A third approach was to add view controller:

@Configuration
public class WebAdapterConfig implements WebMvcConfigurer {

  @Override
  public void addViewControllers(ViewControllerRegistry registry) {
    registry.addViewController("/login").setViewName("forward:/index.html");
    registry.addViewController("/login/**").setViewName("forward:/index.html");
    registry.addViewController("/confirm").setViewName("forward:/index.html");
  }
}

But then I always received 404 for all routes.

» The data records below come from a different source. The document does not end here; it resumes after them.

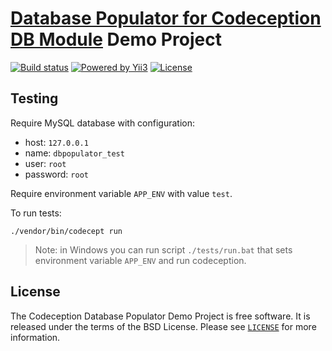 # [Database Populator for Codeception DB Module](https://github.com/vjik/codeception-db-populator) Demo Project

[![Build status](https://github.com/vjik/codeception-db-populator/workflows/build/badge.svg)](https://github.com/vjik/codeception-db-populator/actions?query=workflow%3Abuild)
[![Powered by Yii3](https://img.shields.io/badge/Powered_by-Yii3-green.svg?style=flat)](https://www.yiiframework.com/yii3-progress)
[![License](https://poser.pugx.org/vjik/codeception-db-populator/license)](/LICENSE)

## Testing

Require MySQL database with configuration:

- host: `127.0.0.1`
- name: `dbpopulator_test`
- user: `root`
- password: `root`

Require environment variable `APP_ENV` with value `test`.

To run tests:

```shell
./vendor/bin/codecept run
```

> Note: in Windows you can run script `./tests/run.bat` that sets environment variable `APP_ENV` and run codeception.

## License

The Codeception Database Populator Demo Project is free software. It is released under the terms of the BSD License. Please see [`LICENSE`](./LICENSE.md) for more information.

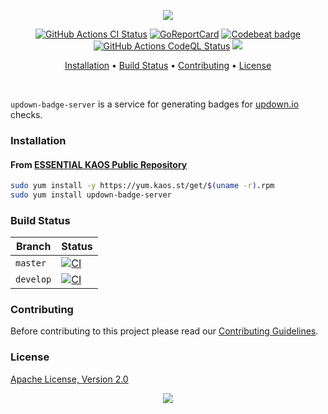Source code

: <p align="center"><a href="#readme"><img src="https://gh.kaos.st/updown-badge.svg"/></a></p>

<p align="center">
  <a href="https://kaos.sh/w/updown-badge-server/ci"><img src="https://kaos.sh/w/updown-badge-server/ci.svg" alt="GitHub Actions CI Status" /></a>
  <a href="https://kaos.sh/r/updown-badge-server"><img src="https://kaos.sh/r/updown-badge-server.svg" alt="GoReportCard" /></a>
  <a href="https://kaos.sh/b/updown-badge-server"><img src="https://kaos.sh/b/e17e7c90-8b26-4af8-8737-22a86cea9b45.svg" alt="Codebeat badge" /></a>
  <a href="https://kaos.sh/w/updown-badge-server/codeql"><img src="https://kaos.sh/w/updown-badge-server/codeql.svg" alt="GitHub Actions CodeQL Status" /></a>
  <a href="#license"><img src="https://gh.kaos.st/apache2.svg"></a>
</p>

<p align="center"><a href="#installation">Installation</a> • <a href="#build-status">Build Status</a> • <a href="#contributing">Contributing</a> • <a href="#license">License</a></p>

<br/>

`updown-badge-server` is a service for generating badges for [updown.io](https://updown.io) checks.

### Installation

#### From [ESSENTIAL KAOS Public Repository](https://yum.kaos.st)

```bash
sudo yum install -y https://yum.kaos.st/get/$(uname -r).rpm
sudo yum install updown-badge-server
```

### Build Status

| Branch | Status |
|--------|----------|
| `master` | [![CI](https://kaos.sh/w/updown-badge-server/ci.svg?branch=master)](https://kaos.sh/w/updown-badge-server/ci?query=branch:master) |
| `develop` | [![CI](https://kaos.sh/w/updown-badge-server/ci.svg?branch=develop)](https://kaos.sh/w/updown-badge-server/ci?query=branch:develop) |

### Contributing

Before contributing to this project please read our [Contributing Guidelines](https://github.com/essentialkaos/contributing-guidelines#contributing-guidelines).

### License

[Apache License, Version 2.0](http://www.apache.org/licenses/LICENSE-2.0)

<p align="center"><a href="https://essentialkaos.com"><img src="https://gh.kaos.st/ekgh.svg"/></a></p>
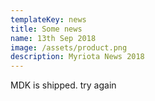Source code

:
 ```yaml
---
templateKey: news
title: Some news
name: 13th Sep 2018
image: /assets/product.png
description: Myriota News 2018
---
```

MDK is shipped. try again
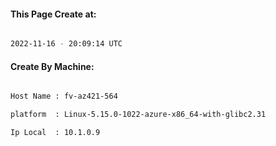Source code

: 
   
#### This Page Create at:

```bash

2022-11-16 - 20:09:14 UTC

```

#### Create By Machine:

```bash

Host Name : fv-az421-564

platform  : Linux-5.15.0-1022-azure-x86_64-with-glibc2.31

Ip Local  : 10.1.0.9

```

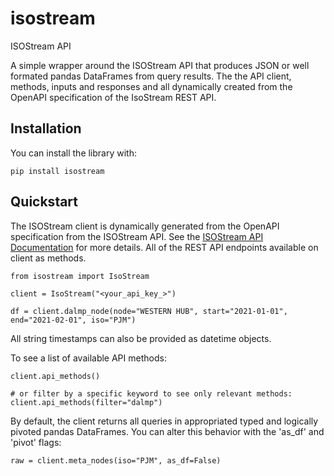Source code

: # isostream
ISOStream API

A simple wrapper around the ISOStream API that produces JSON or well formated pandas DataFrames from query results.
The the API client, methods, inputs and responses and all dynamically created from the OpenAPI specification of the IsoStream REST API.


## Installation

You can install the library with:
```
pip install isostream
```

## Quickstart
The ISOStream client is dynamically generated from the OpenAPI specification from the ISOStream API.
See the [ISOStream API Documentation](https://app.isostream.io/docs) for more details.
All of the REST API endpoints available on client as methods.

```
from isostream import IsoStream

client = IsoStream("<your_api_key_>")

df = client.dalmp_node(node="WESTERN HUB", start="2021-01-01", end="2021-02-01", iso="PJM")
```

All string timestamps can also be provided as datetime objects.

To see a list of available API methods:
```
client.api_methods()

# or filter by a specific keyword to see only relevant methods:
client.api_methods(filter="dalmp")
```

By default, the client returns all queries in appropriated typed and logically pivoted pandas DataFrames.
You can alter this behavior with the 'as_df' and 'pivot' flags:
```
raw = client.meta_nodes(iso="PJM", as_df=False)
```


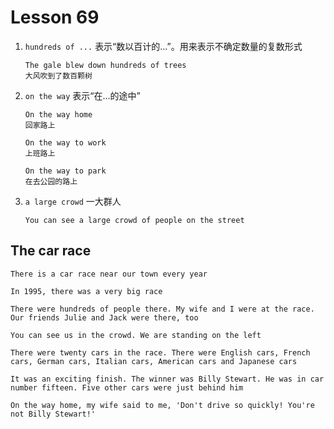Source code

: # Lesson 69

1. `hundreds of ...` 表示“数以百计的...”。用来表示不确定数量的复数形式

   ```
   The gale blew down hundreds of trees
   大风吹到了数百颗树
   ```

2. `on the way` 表示“在...的途中”

   ```
   On the way home
   回家路上

   On the way to work
   上班路上

   On the way to park
   在去公园的路上
   ```

3. `a large crowd` 一大群人

   ```
   You can see a large crowd of people on the street
   ```

## The car race

```
There is a car race near our town every year

In 1995, there was a very big race

There were hundreds of people there. My wife and I were at the race. Our friends Julie and Jack were there, too

You can see us in the crowd. We are standing on the left

There were twenty cars in the race. There were English cars, French cars, German cars, Italian cars, American cars and Japanese cars

It was an exciting finish. The winner was Billy Stewart. He was in car number fifteen. Five other cars were just behind him

On the way home, my wife said to me, 'Don't drive so quickly! You're not Billy Stewart!'
```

I also added spring web MVC to my dependencies, but this didn't seem to change anything.

dependencies {
    compile('org.springframework.boot:spring-boot-starter-web')
}

p.s. I don't use tymeleaf as my files are coming from angular. Maybe that's why forward:/ doesn't work?


Solution

    1. Make sure no default path "/" is configured in your SpringBoot code/controller's
    2. Ensure you are not using @EnableWebMvc annotation anywhere in your app
    3. put all your UI files in the "../resources/public" folder (mainly your index.html shall be on this path)

    This should resolve your issue's in general :)

    SpringBoot automatically detects this and works well for all sorts of Single-page applications.